Data supplied ▸
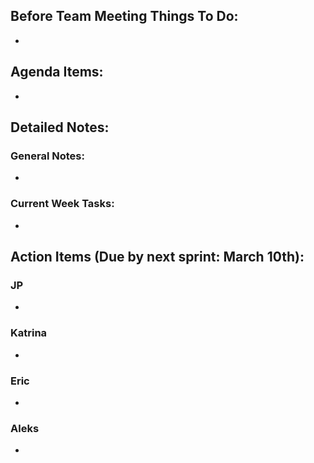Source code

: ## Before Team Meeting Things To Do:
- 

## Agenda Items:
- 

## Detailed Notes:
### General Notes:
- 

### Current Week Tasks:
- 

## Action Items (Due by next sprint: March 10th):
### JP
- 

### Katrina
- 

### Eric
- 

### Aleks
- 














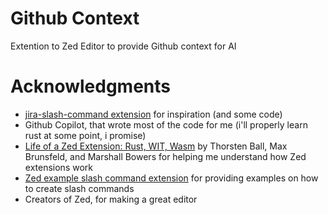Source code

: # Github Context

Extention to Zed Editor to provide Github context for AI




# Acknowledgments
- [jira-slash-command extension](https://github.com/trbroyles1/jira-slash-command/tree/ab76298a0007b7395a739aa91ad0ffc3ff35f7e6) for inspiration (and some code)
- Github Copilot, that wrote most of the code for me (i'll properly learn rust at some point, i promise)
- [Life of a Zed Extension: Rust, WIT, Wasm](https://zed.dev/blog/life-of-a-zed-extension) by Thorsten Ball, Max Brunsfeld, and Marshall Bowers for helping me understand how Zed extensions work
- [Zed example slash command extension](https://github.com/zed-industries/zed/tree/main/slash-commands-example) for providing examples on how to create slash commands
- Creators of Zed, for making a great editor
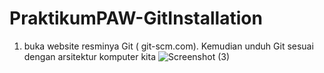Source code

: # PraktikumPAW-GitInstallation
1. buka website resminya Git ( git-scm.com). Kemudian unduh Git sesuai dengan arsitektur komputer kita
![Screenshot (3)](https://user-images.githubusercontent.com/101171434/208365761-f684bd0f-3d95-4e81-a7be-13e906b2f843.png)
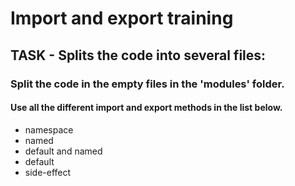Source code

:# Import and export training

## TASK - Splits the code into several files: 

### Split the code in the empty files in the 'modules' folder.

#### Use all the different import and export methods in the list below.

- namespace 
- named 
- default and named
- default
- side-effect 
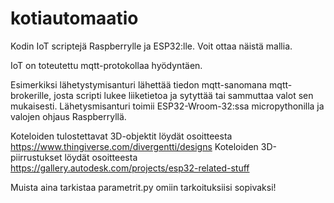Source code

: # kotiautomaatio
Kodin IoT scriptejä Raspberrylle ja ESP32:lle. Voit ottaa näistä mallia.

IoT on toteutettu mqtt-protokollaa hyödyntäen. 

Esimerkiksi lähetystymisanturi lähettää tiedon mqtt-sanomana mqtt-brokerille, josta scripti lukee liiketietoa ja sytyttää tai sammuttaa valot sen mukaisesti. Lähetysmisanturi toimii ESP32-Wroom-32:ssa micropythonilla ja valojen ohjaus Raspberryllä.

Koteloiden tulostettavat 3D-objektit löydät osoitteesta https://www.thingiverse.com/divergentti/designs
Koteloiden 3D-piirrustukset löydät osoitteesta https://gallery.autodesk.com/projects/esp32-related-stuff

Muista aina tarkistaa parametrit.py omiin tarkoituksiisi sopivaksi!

...

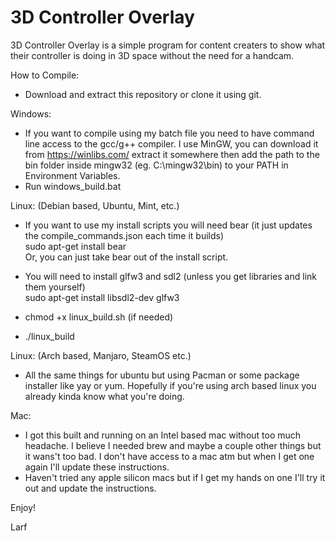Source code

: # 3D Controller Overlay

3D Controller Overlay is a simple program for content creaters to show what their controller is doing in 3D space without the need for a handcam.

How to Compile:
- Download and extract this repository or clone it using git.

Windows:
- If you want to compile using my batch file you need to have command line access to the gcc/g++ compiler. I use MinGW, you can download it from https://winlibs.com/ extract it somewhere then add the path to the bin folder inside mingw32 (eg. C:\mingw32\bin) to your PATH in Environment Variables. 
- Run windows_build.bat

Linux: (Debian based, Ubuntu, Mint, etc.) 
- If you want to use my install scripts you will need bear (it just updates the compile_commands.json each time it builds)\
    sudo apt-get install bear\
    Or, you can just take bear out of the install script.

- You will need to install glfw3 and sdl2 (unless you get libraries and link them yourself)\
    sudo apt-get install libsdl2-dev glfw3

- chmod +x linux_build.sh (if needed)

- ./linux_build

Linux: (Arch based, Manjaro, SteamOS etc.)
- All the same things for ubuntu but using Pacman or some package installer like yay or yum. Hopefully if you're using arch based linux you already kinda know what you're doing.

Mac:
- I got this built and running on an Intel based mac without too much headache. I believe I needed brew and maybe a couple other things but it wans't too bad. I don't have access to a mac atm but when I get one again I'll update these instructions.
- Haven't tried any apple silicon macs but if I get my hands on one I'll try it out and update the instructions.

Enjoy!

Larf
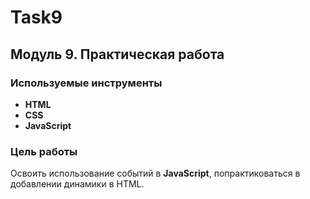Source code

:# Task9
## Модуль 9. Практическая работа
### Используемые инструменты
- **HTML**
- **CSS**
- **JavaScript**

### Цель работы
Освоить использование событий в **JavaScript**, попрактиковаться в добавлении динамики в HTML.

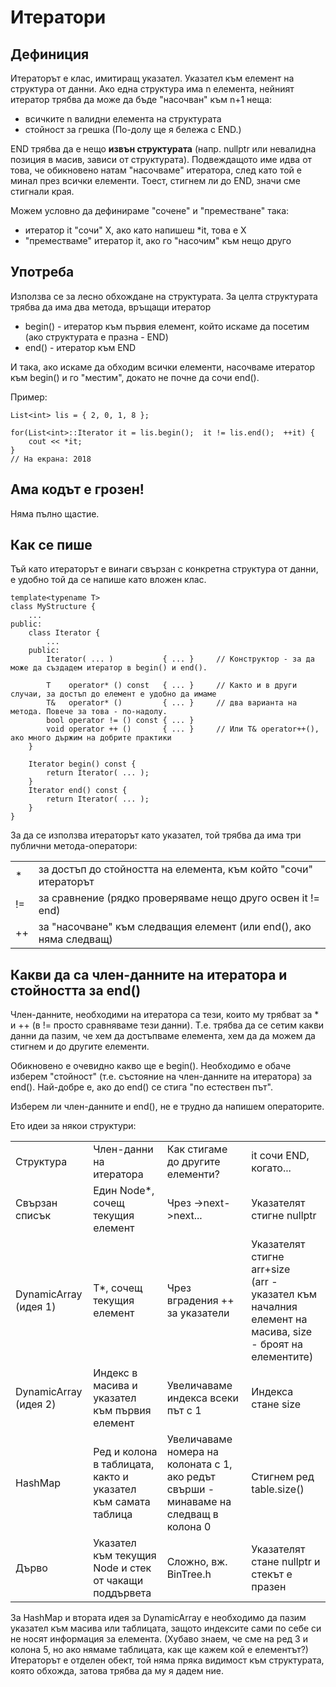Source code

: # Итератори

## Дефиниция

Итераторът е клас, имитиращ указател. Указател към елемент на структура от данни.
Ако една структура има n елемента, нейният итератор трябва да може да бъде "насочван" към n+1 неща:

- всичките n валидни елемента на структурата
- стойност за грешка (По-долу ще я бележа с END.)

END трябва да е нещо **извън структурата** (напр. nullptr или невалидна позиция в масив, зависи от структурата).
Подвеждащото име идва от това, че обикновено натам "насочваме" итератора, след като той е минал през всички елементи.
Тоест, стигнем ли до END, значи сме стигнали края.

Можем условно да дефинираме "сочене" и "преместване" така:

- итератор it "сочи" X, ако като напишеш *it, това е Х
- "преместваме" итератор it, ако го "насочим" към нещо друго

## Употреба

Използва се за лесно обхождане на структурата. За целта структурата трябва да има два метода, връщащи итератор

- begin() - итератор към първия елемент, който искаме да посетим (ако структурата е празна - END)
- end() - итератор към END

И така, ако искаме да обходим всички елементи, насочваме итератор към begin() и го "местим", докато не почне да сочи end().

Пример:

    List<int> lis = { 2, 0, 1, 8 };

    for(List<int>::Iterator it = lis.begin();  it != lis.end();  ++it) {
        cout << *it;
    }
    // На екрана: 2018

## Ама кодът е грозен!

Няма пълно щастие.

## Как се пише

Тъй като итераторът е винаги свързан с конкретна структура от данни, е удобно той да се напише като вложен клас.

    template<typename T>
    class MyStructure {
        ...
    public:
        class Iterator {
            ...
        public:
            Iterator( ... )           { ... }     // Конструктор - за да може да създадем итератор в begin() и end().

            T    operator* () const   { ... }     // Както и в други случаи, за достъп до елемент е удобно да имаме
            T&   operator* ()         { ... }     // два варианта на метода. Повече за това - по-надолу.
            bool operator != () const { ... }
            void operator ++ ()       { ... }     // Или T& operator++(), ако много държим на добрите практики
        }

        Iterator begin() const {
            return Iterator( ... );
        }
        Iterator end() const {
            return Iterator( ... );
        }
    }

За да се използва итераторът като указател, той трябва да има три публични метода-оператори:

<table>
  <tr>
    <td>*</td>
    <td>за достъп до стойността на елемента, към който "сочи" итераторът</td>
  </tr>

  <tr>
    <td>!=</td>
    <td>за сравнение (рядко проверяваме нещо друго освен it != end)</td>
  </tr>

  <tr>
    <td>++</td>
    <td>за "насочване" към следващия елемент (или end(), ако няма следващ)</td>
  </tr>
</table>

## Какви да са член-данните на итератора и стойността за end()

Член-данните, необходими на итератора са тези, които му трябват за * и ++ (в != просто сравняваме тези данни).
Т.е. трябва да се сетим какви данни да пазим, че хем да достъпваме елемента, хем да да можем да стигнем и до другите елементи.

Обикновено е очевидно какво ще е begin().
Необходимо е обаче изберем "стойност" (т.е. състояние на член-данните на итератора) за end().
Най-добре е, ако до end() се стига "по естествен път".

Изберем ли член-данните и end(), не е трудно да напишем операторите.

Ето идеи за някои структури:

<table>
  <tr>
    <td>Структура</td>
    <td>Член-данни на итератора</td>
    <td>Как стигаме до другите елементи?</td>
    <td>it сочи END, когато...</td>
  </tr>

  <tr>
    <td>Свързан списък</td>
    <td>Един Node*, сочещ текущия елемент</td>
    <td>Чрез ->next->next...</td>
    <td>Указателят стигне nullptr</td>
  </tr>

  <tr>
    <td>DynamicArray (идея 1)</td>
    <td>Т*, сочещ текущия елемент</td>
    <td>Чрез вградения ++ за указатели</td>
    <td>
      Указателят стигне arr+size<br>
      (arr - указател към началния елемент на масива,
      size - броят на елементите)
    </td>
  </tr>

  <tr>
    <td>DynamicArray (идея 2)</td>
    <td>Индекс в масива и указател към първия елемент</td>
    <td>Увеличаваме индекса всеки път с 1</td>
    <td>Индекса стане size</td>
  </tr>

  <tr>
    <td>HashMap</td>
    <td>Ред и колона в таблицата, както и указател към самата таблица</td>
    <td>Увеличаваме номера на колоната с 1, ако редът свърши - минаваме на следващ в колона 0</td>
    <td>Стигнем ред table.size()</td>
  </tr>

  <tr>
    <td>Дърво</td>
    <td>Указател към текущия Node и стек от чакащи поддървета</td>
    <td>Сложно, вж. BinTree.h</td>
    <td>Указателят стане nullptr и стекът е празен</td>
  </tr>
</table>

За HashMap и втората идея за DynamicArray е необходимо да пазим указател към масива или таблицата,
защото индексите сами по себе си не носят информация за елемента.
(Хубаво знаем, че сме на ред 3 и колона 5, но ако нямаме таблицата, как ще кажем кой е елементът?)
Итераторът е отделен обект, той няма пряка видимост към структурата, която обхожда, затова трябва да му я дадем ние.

Task objective ▸ Search the records above for "this" and copy every line that has it.

Written reply ▸
- Download and extract this repository or clone it using git.
- I got this built and running on an Intel based mac without too much headache. I believe I needed brew and maybe a couple other things but it wans't too bad. I don't have access to a mac atm but when I get one again I'll update these instructions.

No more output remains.